### Saved data entries

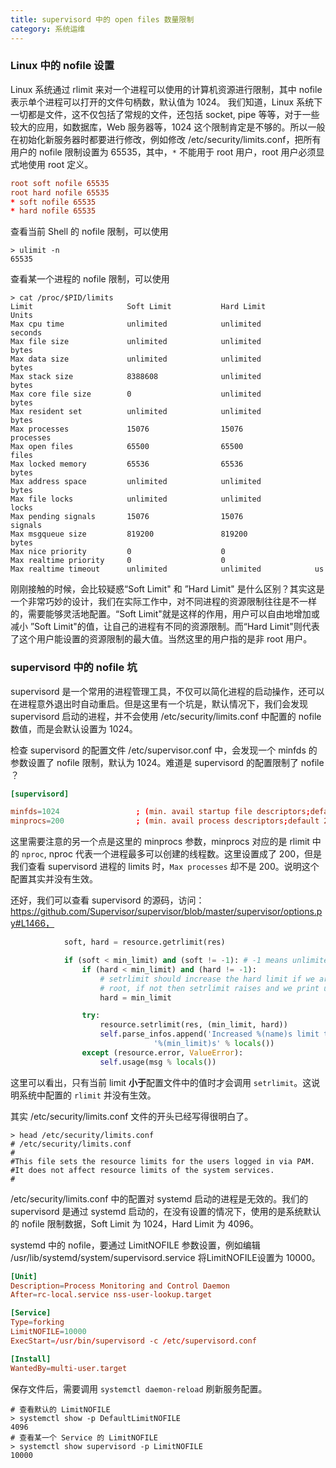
 ```yaml
---
title: supervisord 中的 open files 数量限制
category: 系统运维
---
```


### Linux 中的 nofile 设置

Linux 系统通过 rlimit 来对一个进程可以使用的计算机资源进行限制，其中 nofile 表示单个进程可以打开的文件句柄数，默认值为 1024。 我们知道，Linux 系统下一切都是文件，这不仅包括了常规的文件，还包括 socket, pipe 等等，对于一些较大的应用，如数据库，Web 服务器等，1024 这个限制肯定是不够的。所以一般在初始化新服务器时都要进行修改，例如修改 /etc/security/limits.conf，把所有用户的 nofile 限制设置为 65535，其中，`*` 不能用于 root 用户，root 用户必须显式地使用 root 定义。
```conf
root soft nofile 65535
root hard nofile 65535
* soft nofile 65535
* hard nofile 65535
```
查看当前 Shell 的 nofile 限制，可以使用
```
> ulimit -n
65535
```
查看某一个进程的 nofile 限制，可以使用
```shell
> cat /proc/$PID/limits
Limit                     Soft Limit           Hard Limit           Units
Max cpu time              unlimited            unlimited            seconds
Max file size             unlimited            unlimited            bytes
Max data size             unlimited            unlimited            bytes
Max stack size            8388608              unlimited            bytes
Max core file size        0                    unlimited            bytes
Max resident set          unlimited            unlimited            bytes
Max processes             15076                15076                processes
Max open files            65500                65500                files
Max locked memory         65536                65536                bytes
Max address space         unlimited            unlimited            bytes
Max file locks            unlimited            unlimited            locks
Max pending signals       15076                15076                signals
Max msgqueue size         819200               819200               bytes
Max nice priority         0                    0
Max realtime priority     0                    0
Max realtime timeout      unlimited            unlimited            us
```
刚刚接触的时候，会比较疑惑“Soft Limit" 和 ”Hard Limit" 是什么区别？其实这是一个非常巧妙的设计，我们在实际工作中，对不同进程的资源限制往往是不一样的，需要能够灵活地配置。“Soft Limit"就是这样的作用，用户可以自由地增加或减小 ”Soft Limit"的值，让自己的进程有不同的资源限制。而“Hard Limit"则代表了这个用户能设置的资源限制的最大值。当然这里的用户指的是非 root 用户。

### supervisord 中的 nofile 坑

supervisord 是一个常用的进程管理工具，不仅可以简化进程的启动操作，还可以在进程意外退出时自动重启。但是这里有一个坑是，默认情况下，我们会发现 supervisord 启动的进程，并不会使用 /etc/security/limits.conf 中配置的 nofile 数值，而是会默认设置为 1024。

检查 supervisord 的配置文件 /etc/supervisor.conf 中，会发现一个 minfds 的参数设置了 nofile 限制，默认为 1024。难道是 supervisord 的配置限制了 nofile ？
```conf
[supervisord]

minfds=1024                 ; (min. avail startup file descriptors;default 1024)
minprocs=200                ; (min. avail process descriptors;default 200)
```
这里需要注意的另一个点是这里的 minprocs 参数，minprocs 对应的是 rlimit 中的 `nproc`, nproc 代表一个进程最多可以创建的线程数。这里设置成了 200，但是我们查看 supervisord 进程的 limits 时，`Max processes` 却不是 200。说明这个配置其实并没有生效。

还好，我们可以查看 supervisord 的源码，访问：https://github.com/Supervisor/supervisor/blob/master/supervisor/options.py#L1466，
```python
            soft, hard = resource.getrlimit(res)

            if (soft < min_limit) and (soft != -1): # -1 means unlimited
                if (hard < min_limit) and (hard != -1):
                    # setrlimit should increase the hard limit if we are
                    # root, if not then setrlimit raises and we print usage
                    hard = min_limit

                try:
                    resource.setrlimit(res, (min_limit, hard))
                    self.parse_infos.append('Increased %(name)s limit to '
                                '%(min_limit)s' % locals())
                except (resource.error, ValueError):
                    self.usage(msg % locals())
```
这里可以看出，只有当前 limit **小于**配置文件中的值时才会调用 `setrlimit`。这说明系统中配置的 `rlimit` 并没有生效。

其实 /etc/security/limits.conf 文件的开头已经写得很明白了。
```shell
> head /etc/security/limits.conf
# /etc/security/limits.conf
#
#This file sets the resource limits for the users logged in via PAM.
#It does not affect resource limits of the system services.
#
```
/etc/security/limits.conf 中的配置对 systemd 启动的进程是无效的。我们的 supervisord 是通过 systemd 启动的，在没有设置的情况下，使用的是系统默认的 nofile 限制数据，Soft Limit 为 1024，Hard Limit 为 4096。

systemd 中的 nofile，要通过 LimitNOFILE 参数设置，例如编辑 /usr/lib/systemd/system/supervisord.service 将LimitNOFILE设置为 10000。
```conf
[Unit]
Description=Process Monitoring and Control Daemon
After=rc-local.service nss-user-lookup.target

[Service]
Type=forking
LimitNOFILE=10000
ExecStart=/usr/bin/supervisord -c /etc/supervisord.conf

[Install]
WantedBy=multi-user.target
```
保存文件后，需要调用 `systemctl daemon-reload` 刷新服务配置。
```shell
# 查看默认的 LimitNOFILE
> systemctl show -p DefaultLimitNOFILE
4096
# 查看某一个 Service 的 LimitNOFILE
> systemctl show supervisord -p LimitNOFILE
10000
```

### Problem to solve
Working through the data above, find every line holding "show" and copy it.

### Response to this task
> systemctl show -p DefaultLimitNOFILE
> systemctl show supervisord -p LimitNOFILE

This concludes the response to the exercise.